### [Given data]
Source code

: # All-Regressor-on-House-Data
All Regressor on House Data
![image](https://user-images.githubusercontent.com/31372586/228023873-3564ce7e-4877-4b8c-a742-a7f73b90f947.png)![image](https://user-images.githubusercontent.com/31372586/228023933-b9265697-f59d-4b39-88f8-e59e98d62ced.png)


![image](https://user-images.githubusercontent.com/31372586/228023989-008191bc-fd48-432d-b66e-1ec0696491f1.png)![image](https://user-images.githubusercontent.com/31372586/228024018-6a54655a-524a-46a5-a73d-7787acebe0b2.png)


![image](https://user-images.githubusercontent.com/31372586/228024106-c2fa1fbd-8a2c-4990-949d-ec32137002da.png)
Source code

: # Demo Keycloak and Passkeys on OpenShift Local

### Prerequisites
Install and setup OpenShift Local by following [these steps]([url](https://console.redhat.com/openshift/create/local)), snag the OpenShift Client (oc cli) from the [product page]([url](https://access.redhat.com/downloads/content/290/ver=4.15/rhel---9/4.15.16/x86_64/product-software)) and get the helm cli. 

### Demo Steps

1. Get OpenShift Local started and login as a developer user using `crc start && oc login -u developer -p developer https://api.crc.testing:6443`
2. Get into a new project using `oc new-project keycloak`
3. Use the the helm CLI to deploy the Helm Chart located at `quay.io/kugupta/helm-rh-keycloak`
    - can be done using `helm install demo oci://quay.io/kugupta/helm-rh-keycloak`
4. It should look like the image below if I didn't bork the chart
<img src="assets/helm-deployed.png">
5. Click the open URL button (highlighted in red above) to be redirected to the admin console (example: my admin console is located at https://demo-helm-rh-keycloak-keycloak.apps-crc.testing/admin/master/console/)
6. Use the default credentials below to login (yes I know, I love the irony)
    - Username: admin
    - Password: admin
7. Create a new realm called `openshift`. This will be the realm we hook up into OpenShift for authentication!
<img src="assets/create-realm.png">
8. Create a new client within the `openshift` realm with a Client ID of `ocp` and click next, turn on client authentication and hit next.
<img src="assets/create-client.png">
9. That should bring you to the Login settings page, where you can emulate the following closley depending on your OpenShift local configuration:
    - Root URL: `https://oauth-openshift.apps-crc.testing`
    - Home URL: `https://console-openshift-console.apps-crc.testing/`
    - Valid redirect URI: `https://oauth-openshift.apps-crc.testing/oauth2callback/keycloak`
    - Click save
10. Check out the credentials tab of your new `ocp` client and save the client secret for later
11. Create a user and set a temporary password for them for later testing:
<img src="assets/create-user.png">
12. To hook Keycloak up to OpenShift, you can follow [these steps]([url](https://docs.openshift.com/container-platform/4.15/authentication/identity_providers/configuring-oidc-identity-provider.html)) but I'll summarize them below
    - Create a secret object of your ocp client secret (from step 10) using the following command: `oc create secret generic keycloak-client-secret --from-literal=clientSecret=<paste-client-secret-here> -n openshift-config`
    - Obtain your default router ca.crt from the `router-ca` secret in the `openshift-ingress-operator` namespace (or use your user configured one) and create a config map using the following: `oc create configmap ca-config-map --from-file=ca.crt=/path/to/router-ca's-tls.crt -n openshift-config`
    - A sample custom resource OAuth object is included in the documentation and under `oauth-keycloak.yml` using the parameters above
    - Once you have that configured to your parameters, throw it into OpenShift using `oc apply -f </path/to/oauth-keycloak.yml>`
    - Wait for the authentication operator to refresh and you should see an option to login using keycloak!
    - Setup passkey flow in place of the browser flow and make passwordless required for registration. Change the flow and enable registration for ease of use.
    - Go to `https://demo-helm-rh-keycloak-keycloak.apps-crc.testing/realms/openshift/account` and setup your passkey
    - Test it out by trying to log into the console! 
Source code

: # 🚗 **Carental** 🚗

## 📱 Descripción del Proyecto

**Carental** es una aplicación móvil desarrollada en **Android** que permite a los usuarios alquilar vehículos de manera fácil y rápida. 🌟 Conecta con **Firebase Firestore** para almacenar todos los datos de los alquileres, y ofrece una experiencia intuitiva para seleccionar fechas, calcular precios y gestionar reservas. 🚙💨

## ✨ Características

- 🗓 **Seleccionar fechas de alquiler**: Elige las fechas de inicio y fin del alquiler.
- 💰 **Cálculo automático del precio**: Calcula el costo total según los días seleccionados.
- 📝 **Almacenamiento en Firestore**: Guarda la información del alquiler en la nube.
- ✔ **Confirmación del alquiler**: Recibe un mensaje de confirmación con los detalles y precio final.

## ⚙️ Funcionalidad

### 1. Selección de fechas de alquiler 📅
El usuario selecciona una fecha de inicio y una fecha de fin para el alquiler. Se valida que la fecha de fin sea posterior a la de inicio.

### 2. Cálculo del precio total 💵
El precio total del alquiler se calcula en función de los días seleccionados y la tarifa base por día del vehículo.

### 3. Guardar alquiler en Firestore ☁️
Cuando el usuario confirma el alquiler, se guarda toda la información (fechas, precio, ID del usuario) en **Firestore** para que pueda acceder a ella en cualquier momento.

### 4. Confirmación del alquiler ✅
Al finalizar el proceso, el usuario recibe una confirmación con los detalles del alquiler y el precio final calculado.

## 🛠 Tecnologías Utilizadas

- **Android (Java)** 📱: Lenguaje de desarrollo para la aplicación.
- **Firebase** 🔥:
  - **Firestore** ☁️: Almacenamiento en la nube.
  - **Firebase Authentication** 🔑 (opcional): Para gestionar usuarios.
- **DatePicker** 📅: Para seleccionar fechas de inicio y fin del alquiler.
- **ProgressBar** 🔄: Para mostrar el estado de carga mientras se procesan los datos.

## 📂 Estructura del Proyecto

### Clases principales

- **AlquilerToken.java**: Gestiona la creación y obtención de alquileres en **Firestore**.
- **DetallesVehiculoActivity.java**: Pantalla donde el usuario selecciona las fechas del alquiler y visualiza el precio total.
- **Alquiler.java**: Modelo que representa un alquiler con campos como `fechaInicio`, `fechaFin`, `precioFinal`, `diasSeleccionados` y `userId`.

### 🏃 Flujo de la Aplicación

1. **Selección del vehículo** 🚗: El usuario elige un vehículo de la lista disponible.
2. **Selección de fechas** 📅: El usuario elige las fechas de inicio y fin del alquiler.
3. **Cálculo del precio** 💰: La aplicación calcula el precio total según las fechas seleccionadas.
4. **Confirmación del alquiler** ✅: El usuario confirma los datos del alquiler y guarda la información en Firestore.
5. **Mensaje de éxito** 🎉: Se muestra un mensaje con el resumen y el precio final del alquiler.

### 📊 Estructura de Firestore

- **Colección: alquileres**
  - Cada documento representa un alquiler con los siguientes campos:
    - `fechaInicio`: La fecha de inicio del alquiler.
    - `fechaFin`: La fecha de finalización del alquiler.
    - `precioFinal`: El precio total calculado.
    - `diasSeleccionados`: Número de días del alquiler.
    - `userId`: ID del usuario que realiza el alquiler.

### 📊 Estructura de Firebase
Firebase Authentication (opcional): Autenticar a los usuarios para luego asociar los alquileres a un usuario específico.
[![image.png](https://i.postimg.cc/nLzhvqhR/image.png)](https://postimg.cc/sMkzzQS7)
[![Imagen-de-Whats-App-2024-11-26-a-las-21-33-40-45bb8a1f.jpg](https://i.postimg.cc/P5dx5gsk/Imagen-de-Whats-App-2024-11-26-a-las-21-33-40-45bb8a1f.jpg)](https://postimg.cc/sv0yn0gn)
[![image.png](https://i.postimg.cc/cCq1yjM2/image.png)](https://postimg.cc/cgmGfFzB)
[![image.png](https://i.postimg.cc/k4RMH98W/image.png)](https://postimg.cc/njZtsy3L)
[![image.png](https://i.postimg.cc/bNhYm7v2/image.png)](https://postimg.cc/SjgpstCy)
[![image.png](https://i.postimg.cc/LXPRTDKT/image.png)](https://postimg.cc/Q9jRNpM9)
==
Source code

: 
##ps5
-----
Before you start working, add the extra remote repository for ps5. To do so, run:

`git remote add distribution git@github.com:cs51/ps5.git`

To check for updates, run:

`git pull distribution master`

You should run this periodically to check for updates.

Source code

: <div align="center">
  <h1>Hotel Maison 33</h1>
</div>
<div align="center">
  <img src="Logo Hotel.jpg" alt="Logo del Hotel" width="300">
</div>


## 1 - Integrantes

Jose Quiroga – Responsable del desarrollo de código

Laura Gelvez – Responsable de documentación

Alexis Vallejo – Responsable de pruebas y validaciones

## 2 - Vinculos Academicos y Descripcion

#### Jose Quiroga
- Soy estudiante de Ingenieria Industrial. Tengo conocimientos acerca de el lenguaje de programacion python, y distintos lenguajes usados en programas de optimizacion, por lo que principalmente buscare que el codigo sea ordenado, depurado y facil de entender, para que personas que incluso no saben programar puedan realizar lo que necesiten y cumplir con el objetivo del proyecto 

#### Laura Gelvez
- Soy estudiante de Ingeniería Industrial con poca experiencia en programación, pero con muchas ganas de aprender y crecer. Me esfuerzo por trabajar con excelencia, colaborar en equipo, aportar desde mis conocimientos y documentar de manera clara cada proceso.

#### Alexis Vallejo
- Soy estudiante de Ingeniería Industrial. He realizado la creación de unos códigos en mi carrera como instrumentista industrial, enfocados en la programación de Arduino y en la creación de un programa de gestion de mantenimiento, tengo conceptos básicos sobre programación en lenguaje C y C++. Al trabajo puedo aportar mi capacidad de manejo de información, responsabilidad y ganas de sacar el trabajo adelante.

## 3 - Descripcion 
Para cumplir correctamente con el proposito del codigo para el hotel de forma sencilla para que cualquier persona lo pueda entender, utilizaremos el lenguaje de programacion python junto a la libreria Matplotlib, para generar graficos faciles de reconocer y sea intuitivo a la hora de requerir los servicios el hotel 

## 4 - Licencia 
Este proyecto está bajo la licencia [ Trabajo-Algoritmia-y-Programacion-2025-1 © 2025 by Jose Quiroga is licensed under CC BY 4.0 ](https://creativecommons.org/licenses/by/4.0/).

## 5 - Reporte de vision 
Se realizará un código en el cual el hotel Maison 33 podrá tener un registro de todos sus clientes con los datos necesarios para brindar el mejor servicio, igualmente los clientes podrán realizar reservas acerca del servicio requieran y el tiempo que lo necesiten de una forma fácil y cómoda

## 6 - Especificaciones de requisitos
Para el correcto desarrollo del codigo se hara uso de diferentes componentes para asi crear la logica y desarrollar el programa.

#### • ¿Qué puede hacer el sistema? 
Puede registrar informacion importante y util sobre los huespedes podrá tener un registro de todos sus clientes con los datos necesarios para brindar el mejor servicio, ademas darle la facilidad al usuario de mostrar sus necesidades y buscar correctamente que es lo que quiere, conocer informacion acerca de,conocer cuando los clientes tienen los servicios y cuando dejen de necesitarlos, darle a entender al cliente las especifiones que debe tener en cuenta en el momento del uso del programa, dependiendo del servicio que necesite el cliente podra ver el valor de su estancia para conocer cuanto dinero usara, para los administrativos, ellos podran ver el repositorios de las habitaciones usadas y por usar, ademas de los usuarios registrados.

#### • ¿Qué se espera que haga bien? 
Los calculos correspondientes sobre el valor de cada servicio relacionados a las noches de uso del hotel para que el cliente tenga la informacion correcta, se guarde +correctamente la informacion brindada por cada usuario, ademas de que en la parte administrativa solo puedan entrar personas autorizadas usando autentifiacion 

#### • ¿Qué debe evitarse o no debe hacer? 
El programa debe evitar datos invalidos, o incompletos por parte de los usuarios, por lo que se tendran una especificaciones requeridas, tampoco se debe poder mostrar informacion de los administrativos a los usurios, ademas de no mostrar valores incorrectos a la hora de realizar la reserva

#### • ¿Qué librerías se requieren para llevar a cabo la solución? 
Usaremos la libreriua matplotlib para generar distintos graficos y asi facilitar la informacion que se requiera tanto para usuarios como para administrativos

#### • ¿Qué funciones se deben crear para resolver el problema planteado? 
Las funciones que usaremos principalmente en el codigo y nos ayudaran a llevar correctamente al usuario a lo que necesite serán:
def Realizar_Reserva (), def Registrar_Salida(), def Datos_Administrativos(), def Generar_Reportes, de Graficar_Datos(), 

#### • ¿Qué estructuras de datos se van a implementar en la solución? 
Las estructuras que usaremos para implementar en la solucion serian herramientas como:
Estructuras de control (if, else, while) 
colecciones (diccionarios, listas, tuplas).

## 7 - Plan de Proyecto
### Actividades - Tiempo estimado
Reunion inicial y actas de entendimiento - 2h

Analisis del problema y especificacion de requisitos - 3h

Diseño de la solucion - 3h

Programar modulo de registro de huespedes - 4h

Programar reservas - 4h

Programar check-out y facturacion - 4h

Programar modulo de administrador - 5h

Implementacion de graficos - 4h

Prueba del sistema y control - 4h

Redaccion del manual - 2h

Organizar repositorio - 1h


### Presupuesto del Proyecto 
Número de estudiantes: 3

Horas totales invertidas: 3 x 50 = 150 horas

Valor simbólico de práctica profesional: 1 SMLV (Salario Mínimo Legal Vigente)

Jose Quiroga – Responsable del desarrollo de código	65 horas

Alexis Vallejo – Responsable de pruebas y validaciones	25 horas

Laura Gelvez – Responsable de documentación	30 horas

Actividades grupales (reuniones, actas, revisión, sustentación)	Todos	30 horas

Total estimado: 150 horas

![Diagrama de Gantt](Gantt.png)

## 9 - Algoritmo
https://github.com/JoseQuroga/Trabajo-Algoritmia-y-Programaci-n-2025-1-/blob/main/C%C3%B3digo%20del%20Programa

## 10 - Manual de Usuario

### [Task details]
The string "helm" marks the lines to return from the material. Copy each one.

### [Written reply]
Install and setup OpenShift Local by following [these steps]([url](https://console.redhat.com/openshift/create/local)), snag the OpenShift Client (oc cli) from the [product page]([url](https://access.redhat.com/downloads/content/290/ver=4.15/rhel---9/4.15.16/x86_64/product-software)) and get the helm cli. 
3. Use the the helm CLI to deploy the Helm Chart located at `quay.io/kugupta/helm-rh-keycloak`
    - can be done using `helm install demo oci://quay.io/kugupta/helm-rh-keycloak`
<img src="assets/helm-deployed.png">
5. Click the open URL button (highlighted in red above) to be redirected to the admin console (example: my admin console is located at https://demo-helm-rh-keycloak-keycloak.apps-crc.testing/admin/master/console/)
    - Go to `https://demo-helm-rh-keycloak-keycloak.apps-crc.testing/realms/openshift/account` and setup your passkey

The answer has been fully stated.